Sixième album studio pour le Danois Trentemøller, reconnu d’une part pour ses mélodies et vignettes sonores et d’autre part, pour ses talents de producteur. Qui, sur ce Memoria d’une dream-pop à la rêverie qui n’oublie pas de s’animer, chantée par Lisbet Fritze, s’illustre continuellement. Il y façonne quatorze efforts -l’opus est de plus généreux- qui dans leurs contraires -chaud et froid, lumière et obscurité, secousses et feutrine- éveillent l’attention au point de la maintenir sans discontinuer ou presque. C’est avec Veil Of White, première songerie enveloppante, que le voyage prend et lentement, dans un crachin qui doit au shoegaze, le titre prend de l’ampleur, accentue son penchant noisy. On est bien parti, No More Kissing In The Rain instaurant cette même rêverie saccadée, sucrée-salée, dont les synthés et guitares dérapent en restant de choix. Alors que Darklands, spatial mais vivant, engendre un climat de teneur comparable. Sans le chant cette fois, mais avec autant de portée. Lui aussi, en sa fin, durcit le ton. Glow, dans ses pas, se faisant plus ouvertement céleste. Avec, comme de coutume, ce sens de l’accroche, de l’opposé, qui fait pencher la balance du bon côté. Il se fait un brin exotique, soudain des guitares noise le zèbrent dans une étoffe d’entre les nuages. Trentemøller emplie les réussites, In The Gloaming souffle une électro-pop à la cadence marquée sur vocaux éthérés. Il accélère, se fait plus bruitiste, avec bonheur.
Plus loin The Rise, d’abord brumeux, vire kraut-psyché sur des tons plus écorchés. Une éclaircie arrive, on reste là dans des antagonismes que le Scandinave maîtrise à la perfection. Avec When The Sun Explodes, alerte, on file en dream-pop de première main qu’une fois de plus, des encarts rudoyants fissurent. Shoegaze, kraut, électro, scories psyché, on ne sait plus bien où on en est mais le mélange prend pleinement. Dead or alive, de ses basses à la The Cure, castagne par ruades et sert une voix masculine au refrain qu’on retient. Guitares guerrières, cadences tout en remous en font la sève. A sa suite All too soon calme le jeu, mais brièvement car à nouveau, le rythme est vivace. Lisbet s’illustre vocalement, ici comme ailleurs. Dream-pop encore, à la fois nuageuse et très physique, doucereuse et bouillonnante. Orageuse aussi, quand les guitares détonnent. A Summer’s Empty Room fait tomber la pression, il s’essaye à un trip cold dans les cieux et m’évoque les ambiances du Disintegration de The Cure, déjà cité plus haut. Swaying Pine Trees lui emboite le pas, basé sur des boucles et motifs brumeux qui ondulent et virevoltent et, sur leurs derniers instants, percutent délibérément. Drifting star arrive alors, entre rythme saccadé et vagues d’écume shoegaze. Il breake et comme bon nombre d’autres réalisations, pousse ses bruits jusqu’à l’excès, profitable à ce Memoria abouti.

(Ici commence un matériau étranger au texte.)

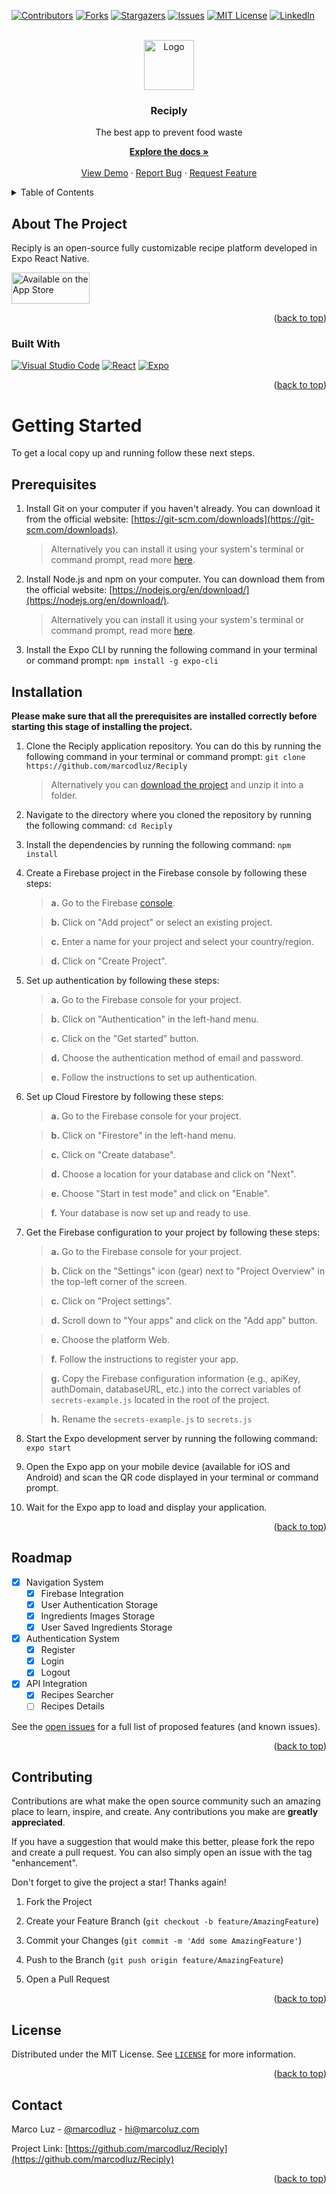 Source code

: <!-- Improved compatibility of back to top link: See: https://github.com/othneildrew/Best-README-Template/pull/73 -->

<a  name="readme-top"></a>

<!--

*** Thanks for checking out the Best-README-Template. If you have a suggestion

*** that would make this better, please fork the repo and create a pull request

*** or simply open an issue with the tag "enhancement".

*** Don't forget to give the project a star!

*** Thanks again! Now go create something AMAZING! :D

-->

<!-- PROJECT SHIELDS -->

<!--

*** I'm using markdown "reference style" links for readability.

*** Reference links are enclosed in brackets [ ] instead of parentheses ( ).

*** See the bottom of this document for the declaration of the reference variables

*** for contributors-url, forks-url, etc. This is an optional, concise syntax you may use.

*** https://www.markdownguide.org/basic-syntax/#reference-style-links

-->

[![Contributors][contributors-shield]][contributors-url]
[![Forks][forks-shield]][forks-url]
[![Stargazers][stars-shield]][stars-url]
[![Issues][issues-shield]][issues-url]
[![MIT License][license-shield]][license-url]
[![LinkedIn][linkedin-shield]][linkedin-url]

<!-- PROJECT LOGO -->
<br  />
<div align="center">
<a  href="https://github.com/marcodluz/Reciply">
<img  src="https://cdn-icons-png.flaticon.com/512/2276/2276931.png"  alt="Logo"  width="80"  height="80">
</a>

<h3  align="center">Reciply</h3>

<p  align="center">
The best app to prevent food waste
<br  />

<a  href="https://github.com/marcodluz/Reciply"><strong>Explore the docs »</strong></a>
<br  />
<br  />
<a  href="https://github.com/marcodluz/Reciply">View Demo</a>
·
<a  href="https://github.com/marcodluz/Reciply/issues">Report Bug</a>
·
<a  href="https://github.com/marcodluz/Reciply/issues">Request Feature</a>

</p>

</div>

<!-- TABLE OF CONTENTS -->

<details>
<summary>Table of Contents</summary>

<ol>

<li>

<a  href="#about-the-project">About The Project</a>

<ul>

<li><a  href="#built-with">Built With</a></li>

</ul>

</li>

<li>

<a  href="#getting-started">Getting Started</a>

<ul>

<li><a  href="#prerequisites">Prerequisites</a></li>

<li><a  href="#installation">Installation</a></li>

</ul>

</li>

<li><a  href="#roadmap">Roadmap</a></li>

<li><a  href="#contributing">Contributing</a></li>

<li><a  href="#license">License</a></li>

<li><a  href="#contact">Contact</a></li>

</ol>
</details>

<!-- ABOUT THE PROJECT -->

## About The Project

Reciply is an open-source fully customizable recipe platform developed in Expo React Native.

<a  href="https://github.com/marcodluz/Reciply">

<img  src="https://firebasestorage.googleapis.com/v0/b/recipeapp-3914c.appspot.com/o/Github%2Fapp-store.png?alt=media&token=5c54c52d-d0db-4f38-b147-37dbd76f72f5"  alt="Available on the App Store"  width="125"  height="50">

</a>

<p  align="right">(<a  href="#readme-top">back to top</a>)</p>

### Built With

[![Visual Studio Code][code.visualstudio.com]][visualstudiocode-url]
[![React][reactnative.dev]][reactnative-url]
[![Expo][expo.dev]][expo-url]

<p  align="right">(<a  href="#readme-top">back to top</a>)</p>

<!-- GETTING STARTED -->

# Getting Started

To get a local copy up and running follow these next steps.

## Prerequisites

1. Install Git on your computer if you haven't already. You can download it from the official website: [https://git-scm.com/downloads](https://git-scm.com/downloads).
   > Alternatively you can install it using your system's terminal or command prompt, read more [here](https://git-scm.com/book/en/v2/Getting-Started-Installing-Git).

2. Install Node.js and npm on your computer. You can download them from the official website: [https://nodejs.org/en/download/](https://nodejs.org/en/download/).
   > Alternatively you can install it using your system's terminal or command prompt, read more [here](https://nodejs.org/en/download/package-manager).

3. Install the Expo CLI by running the following command in your terminal or command prompt: `npm install -g expo-cli`

## Installation

<b>Please make sure that all the prerequisites are installed correctly before starting this stage of installing the project.</b>

1. Clone the Reciply application repository. You can do this by running the following command in your terminal or command prompt:
   `git clone https://github.com/marcodluz/Reciply`
   > Alternatively you can [download the project](https://github.com/marcodluz/Reciply/archive/refs/heads/main.zip) and unzip it into a folder.

2. Navigate to the directory where you cloned the repository by running the following command:
   `cd Reciply`

3. Install the dependencies by running the following command:
   `npm install`

4. Create a Firebase project in the Firebase console by following these steps:
   > **a.** Go to the Firebase [console](https://console.firebase.google.com/).

   > **b.** Click on "Add project" or select an existing project.

   > **c.** Enter a name for your project and select your country/region.

   > **d.** Click on "Create Project".

5. Set up authentication by following these steps:
   > **a.** Go to the Firebase console for your project.

   > **b.** Click on "Authentication" in the left-hand menu.

   > **c.** Click on the "Get started" button.

   > **d.** Choose the authentication method of email and password.

   > **e.** Follow the instructions to set up authentication.

6. Set up Cloud Firestore by following these steps:
   > **a.** Go to the Firebase console for your project.

   > **b.** Click on "Firestore" in the left-hand menu.

   > **c.** Click on "Create database".

   > **d.** Choose a location for your database and click on "Next".

   > **e.** Choose "Start in test mode" and click on "Enable".

   > **f.** Your database is now set up and ready to use.

7. Get the Firebase configuration to your project by following these steps:
   > **a.** Go to the Firebase console for your project.

   > **b.** Click on the "Settings" icon (gear) next to "Project Overview" in the top-left corner of the screen.

   > **c.** Click on "Project settings".

   > **d.** Scroll down to "Your apps" and click on the "Add app" button.

   > **e.** Choose the platform Web.

   > **f.** Follow the instructions to register your app.

   > **g.** Copy the Firebase configuration information (e.g., apiKey, authDomain, databaseURL, etc.) into the correct variables of `secrets-example.js` located in the root of the project.

   > **h.** Rename the `secrets-example.js` to `secrets.js`

8. Start the Expo development server by running the following command:
   `expo start`

9. Open the Expo app on your mobile device (available for iOS and Android) and scan the QR code displayed in your terminal or command prompt.

10. Wait for the Expo app to load and display your application.

<p  align="right">(<a  href="#readme-top">back to top</a>)</p>

<!-- ROADMAP -->

## Roadmap

- [x] Navigation System
  - [x] Firebase Integration
  - [x] User Authentication Storage
  - [x] Ingredients Images Storage
  - [x] User Saved Ingredients Storage

- [x] Authentication System
  - [x] Register
  - [x] Login
  - [x] Logout

- [x] API Integration
  - [x] Recipes Searcher
  - [ ] Recipes Details

See the [open issues](https://github.com/marcodluz/Reciply/issues) for a full list of proposed features (and known issues).

<p  align="right">(<a  href="#readme-top">back to top</a>)</p>

<!-- CONTRIBUTING -->

## Contributing

Contributions are what make the open source community such an amazing place to learn, inspire, and create. Any contributions you make are **greatly appreciated**.

If you have a suggestion that would make this better, please fork the repo and create a pull request. You can also simply open an issue with the tag "enhancement".

Don't forget to give the project a star! Thanks again!

1. Fork the Project

2. Create your Feature Branch (`git checkout -b feature/AmazingFeature`)

3. Commit your Changes (`git commit -m 'Add some AmazingFeature'`)

4. Push to the Branch (`git push origin feature/AmazingFeature`)

5. Open a Pull Request

<p  align="right">(<a  href="#readme-top">back to top</a>)</p>

<!-- LICENSE -->

## License

Distributed under the MIT License. See [`LICENSE`][license-url] for more information.

<p  align="right">(<a  href="#readme-top">back to top</a>)</p>

<!-- CONTACT -->

## Contact

Marco Luz - [@marcodluz](https://twitter.com/marcodluz) - hi@marcoluz.com

Project Link: [https://github.com/marcodluz/Reciply](https://github.com/marcodluz/Reciply)

<p  align="right">(<a  href="#readme-top">back to top</a>)</p>

<!-- MARKDOWN LINKS & IMAGES -->

<!-- https://www.markdownguide.org/basic-syntax/#reference-style-links -->

[contributors-shield]: https://img.shields.io/github/contributors/marcodluz/Reciply.svg?style=for-the-badge
[contributors-url]: https://github.com/marcodluz/Reciply/graphs/contributors
[forks-shield]: https://img.shields.io/github/forks/marcodluz/Reciply.svg?style=for-the-badge
[forks-url]: https://github.com/marcodluz/Reciply/network/members
[stars-shield]: https://img.shields.io/github/stars/marcodluz/Reciply.svg?style=for-the-badge
[stars-url]: https://github.com/marcodluz/Reciply/stargazers
[issues-shield]: https://img.shields.io/github/issues/marcodluz/Reciply.svg?style=for-the-badge
[issues-url]: https://github.com/marcodluz/Reciply/issues
[license-shield]: https://img.shields.io/github/license/marcodluz/Reciply.svg?style=for-the-badge
[license-url]: https://github.com/marcodluz/Reciply/blob/main/LICENSE
[linkedin-shield]: https://img.shields.io/badge/-LinkedIn-black.svg?style=for-the-badge&logo=linkedin&colorB=555
[linkedin-url]: https://linkedin.com/in/marcodluz
[product-screenshot]: images/screenshot.png
[next.js]: https://img.shields.io/badge/next.js-000000?style=for-the-badge&logo=nextdotjs&logoColor=white
[next-url]: https://nextjs.org/
[reactnative.dev]: https://img.shields.io/badge/React%20Native-20232A?style=for-the-badge&logo=react&logoColor=61DAFB
[reactnative-url]: https://reactnative.dev/
[vue.js]: https://img.shields.io/badge/Vue.js-35495E?style=for-the-badge&logo=vuedotjs&logoColor=4FC08D
[vue-url]: https://vuejs.org/
[angular.io]: https://img.shields.io/badge/Angular-DD0031?style=for-the-badge&logo=angular&logoColor=white
[angular-url]: https://angular.io/
[svelte.dev]: https://img.shields.io/badge/Svelte-4A4A55?style=for-the-badge&logo=svelte&logoColor=FF3E00
[svelte-url]: https://svelte.dev/
[laravel.com]: https://img.shields.io/badge/Laravel-FF2D20?style=for-the-badge&logo=laravel&logoColor=white
[laravel-url]: https://laravel.com
[bootstrap.com]: https://img.shields.io/badge/Bootstrap-563D7C?style=for-the-badge&logo=bootstrap&logoColor=white
[bootstrap-url]: https://getbootstrap.com
[jquery.com]: https://img.shields.io/badge/jQuery-0769AD?style=for-the-badge&logo=jquery&logoColor=white
[jquery-url]: https://jquery.com
[expo.dev]: https://img.shields.io/badge/Expo-20232A?style=for-the-badge&logo=expo&logoColor=white
[expo-url]: https://expo.dev/
[code.visualstudio.com]: https://img.shields.io/badge/Visual%20Studio%20Code-20232A?style=for-the-badge&logo=visualstudiocode&logoColor=4DA4EB
[visualstudiocode-url]: https://expo.github.io/router/docs/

Memoria est un excellent disque, mis en valeur par chacun de ses titres. Trentemøller en ressort non pas confirmé, c’est chose faite déjà, mais y franchit un palier supplémentaire. Like a daydream, charmeur, valide le constat. Il me fait penser à Cocteau Twins, son auteur y use derechef du chant de sa collègue pour entériner sa valeur. Au sein d’un canevas dream-pop dominant, l’album navigue sans jamais prendre l’eau en termes de qualité, mais aime à laisser poindre les flux et reflux, fréquents et décisifs. Linger, lente lame de fond shoegaze tout en montées/descentes, beau et hérissé, termine le boulot au même niveau élevé que le reste d’une rondelle qu’aucune faute de goût n’entache, à la hauteur des dispositions reconnues de son géniteur.